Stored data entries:
:::
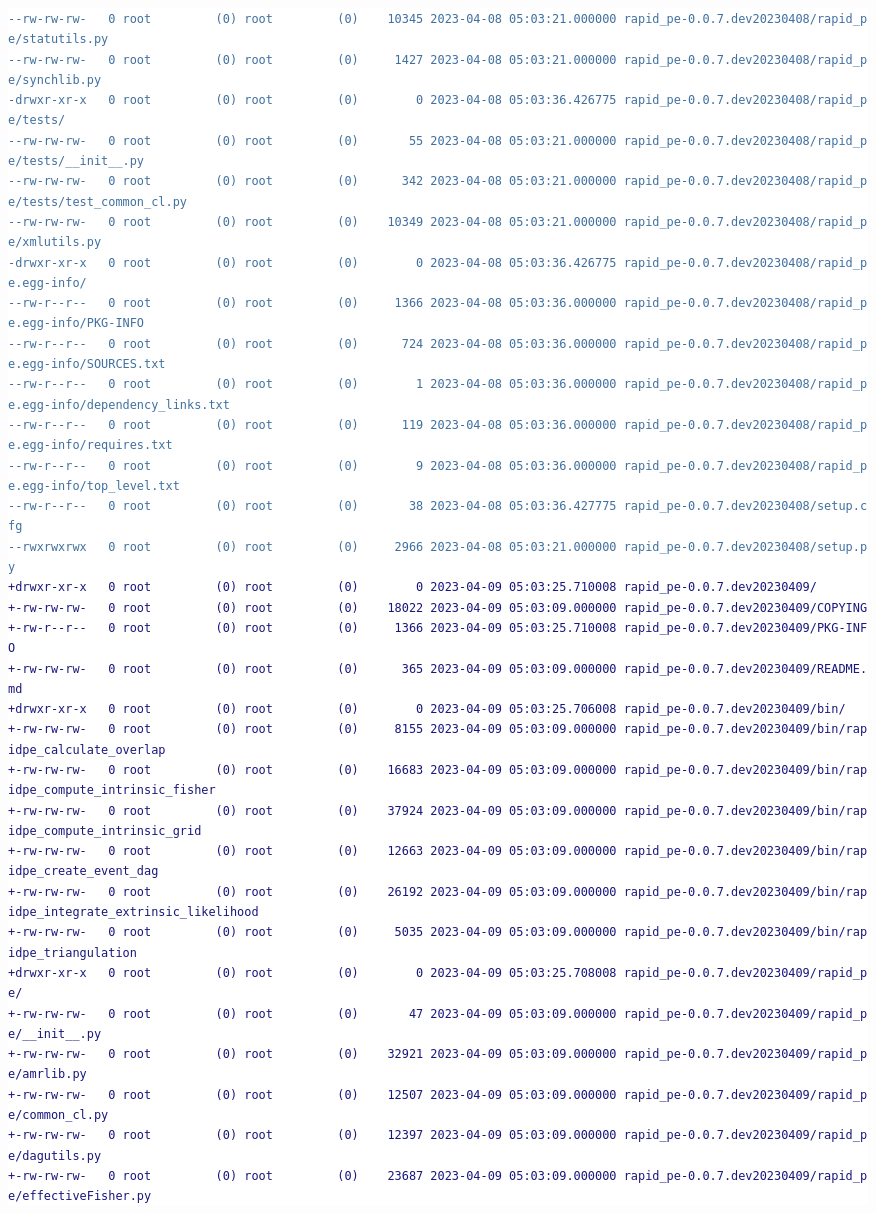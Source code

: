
 ```diff
--rw-rw-rw-   0 root         (0) root         (0)    10345 2023-04-08 05:03:21.000000 rapid_pe-0.0.7.dev20230408/rapid_pe/statutils.py
--rw-rw-rw-   0 root         (0) root         (0)     1427 2023-04-08 05:03:21.000000 rapid_pe-0.0.7.dev20230408/rapid_pe/synchlib.py
-drwxr-xr-x   0 root         (0) root         (0)        0 2023-04-08 05:03:36.426775 rapid_pe-0.0.7.dev20230408/rapid_pe/tests/
--rw-rw-rw-   0 root         (0) root         (0)       55 2023-04-08 05:03:21.000000 rapid_pe-0.0.7.dev20230408/rapid_pe/tests/__init__.py
--rw-rw-rw-   0 root         (0) root         (0)      342 2023-04-08 05:03:21.000000 rapid_pe-0.0.7.dev20230408/rapid_pe/tests/test_common_cl.py
--rw-rw-rw-   0 root         (0) root         (0)    10349 2023-04-08 05:03:21.000000 rapid_pe-0.0.7.dev20230408/rapid_pe/xmlutils.py
-drwxr-xr-x   0 root         (0) root         (0)        0 2023-04-08 05:03:36.426775 rapid_pe-0.0.7.dev20230408/rapid_pe.egg-info/
--rw-r--r--   0 root         (0) root         (0)     1366 2023-04-08 05:03:36.000000 rapid_pe-0.0.7.dev20230408/rapid_pe.egg-info/PKG-INFO
--rw-r--r--   0 root         (0) root         (0)      724 2023-04-08 05:03:36.000000 rapid_pe-0.0.7.dev20230408/rapid_pe.egg-info/SOURCES.txt
--rw-r--r--   0 root         (0) root         (0)        1 2023-04-08 05:03:36.000000 rapid_pe-0.0.7.dev20230408/rapid_pe.egg-info/dependency_links.txt
--rw-r--r--   0 root         (0) root         (0)      119 2023-04-08 05:03:36.000000 rapid_pe-0.0.7.dev20230408/rapid_pe.egg-info/requires.txt
--rw-r--r--   0 root         (0) root         (0)        9 2023-04-08 05:03:36.000000 rapid_pe-0.0.7.dev20230408/rapid_pe.egg-info/top_level.txt
--rw-r--r--   0 root         (0) root         (0)       38 2023-04-08 05:03:36.427775 rapid_pe-0.0.7.dev20230408/setup.cfg
--rwxrwxrwx   0 root         (0) root         (0)     2966 2023-04-08 05:03:21.000000 rapid_pe-0.0.7.dev20230408/setup.py
+drwxr-xr-x   0 root         (0) root         (0)        0 2023-04-09 05:03:25.710008 rapid_pe-0.0.7.dev20230409/
+-rw-rw-rw-   0 root         (0) root         (0)    18022 2023-04-09 05:03:09.000000 rapid_pe-0.0.7.dev20230409/COPYING
+-rw-r--r--   0 root         (0) root         (0)     1366 2023-04-09 05:03:25.710008 rapid_pe-0.0.7.dev20230409/PKG-INFO
+-rw-rw-rw-   0 root         (0) root         (0)      365 2023-04-09 05:03:09.000000 rapid_pe-0.0.7.dev20230409/README.md
+drwxr-xr-x   0 root         (0) root         (0)        0 2023-04-09 05:03:25.706008 rapid_pe-0.0.7.dev20230409/bin/
+-rw-rw-rw-   0 root         (0) root         (0)     8155 2023-04-09 05:03:09.000000 rapid_pe-0.0.7.dev20230409/bin/rapidpe_calculate_overlap
+-rw-rw-rw-   0 root         (0) root         (0)    16683 2023-04-09 05:03:09.000000 rapid_pe-0.0.7.dev20230409/bin/rapidpe_compute_intrinsic_fisher
+-rw-rw-rw-   0 root         (0) root         (0)    37924 2023-04-09 05:03:09.000000 rapid_pe-0.0.7.dev20230409/bin/rapidpe_compute_intrinsic_grid
+-rw-rw-rw-   0 root         (0) root         (0)    12663 2023-04-09 05:03:09.000000 rapid_pe-0.0.7.dev20230409/bin/rapidpe_create_event_dag
+-rw-rw-rw-   0 root         (0) root         (0)    26192 2023-04-09 05:03:09.000000 rapid_pe-0.0.7.dev20230409/bin/rapidpe_integrate_extrinsic_likelihood
+-rw-rw-rw-   0 root         (0) root         (0)     5035 2023-04-09 05:03:09.000000 rapid_pe-0.0.7.dev20230409/bin/rapidpe_triangulation
+drwxr-xr-x   0 root         (0) root         (0)        0 2023-04-09 05:03:25.708008 rapid_pe-0.0.7.dev20230409/rapid_pe/
+-rw-rw-rw-   0 root         (0) root         (0)       47 2023-04-09 05:03:09.000000 rapid_pe-0.0.7.dev20230409/rapid_pe/__init__.py
+-rw-rw-rw-   0 root         (0) root         (0)    32921 2023-04-09 05:03:09.000000 rapid_pe-0.0.7.dev20230409/rapid_pe/amrlib.py
+-rw-rw-rw-   0 root         (0) root         (0)    12507 2023-04-09 05:03:09.000000 rapid_pe-0.0.7.dev20230409/rapid_pe/common_cl.py
+-rw-rw-rw-   0 root         (0) root         (0)    12397 2023-04-09 05:03:09.000000 rapid_pe-0.0.7.dev20230409/rapid_pe/dagutils.py
+-rw-rw-rw-   0 root         (0) root         (0)    23687 2023-04-09 05:03:09.000000 rapid_pe-0.0.7.dev20230409/rapid_pe/effectiveFisher.py
```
:::
*Exercise objective:* Read through the entries above, and wherever a line holds the string "drwxr", copy it.

*Task result:*
-drwxr-xr-x   0 root         (0) root         (0)        0 2023-04-08 05:03:36.426775 rapid_pe-0.0.7.dev20230408/rapid_pe/tests/
-drwxr-xr-x   0 root         (0) root         (0)        0 2023-04-08 05:03:36.426775 rapid_pe-0.0.7.dev20230408/rapid_pe.egg-info/
+drwxr-xr-x   0 root         (0) root         (0)        0 2023-04-09 05:03:25.710008 rapid_pe-0.0.7.dev20230409/
+drwxr-xr-x   0 root         (0) root         (0)        0 2023-04-09 05:03:25.706008 rapid_pe-0.0.7.dev20230409/bin/
+drwxr-xr-x   0 root         (0) root         (0)        0 2023-04-09 05:03:25.708008 rapid_pe-0.0.7.dev20230409/rapid_pe/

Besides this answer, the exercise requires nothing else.